WORK ITEM: Every line in the entries where "Takes" is found should be copied.

Pictures paired with source code:
★ ★ ★
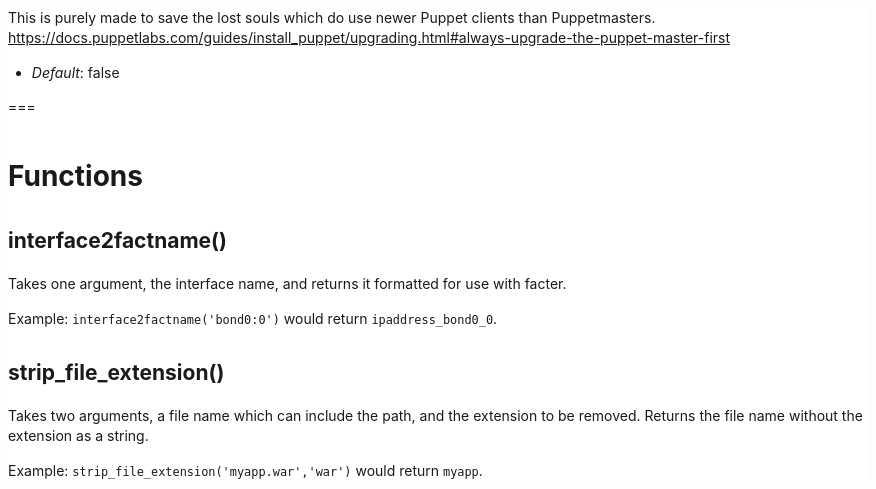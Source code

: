 This is purely made to save the lost souls which do use newer Puppet clients than Puppetmasters.
https://docs.puppetlabs.com/guides/install_puppet/upgrading.html#always-upgrade-the-puppet-master-first

- *Default*: false

===

# Functions #

## interface2factname() ##
Takes one argument, the interface name, and returns it formatted for use with facter.

Example: `interface2factname('bond0:0')` would return `ipaddress_bond0_0`.

## strip_file_extension() ##
Takes two arguments, a file name which can include the path, and the extension to be removed. Returns the file name without the extension as a string.

Example: `strip_file_extension('myapp.war','war')` would return `myapp`.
★ ★ ★
ANSWER TO THIS PROBLEM:
Takes one argument, the interface name, and returns it formatted for use with facter.
Takes two arguments, a file name which can include the path, and the extension to be removed. Returns the file name without the extension as a string.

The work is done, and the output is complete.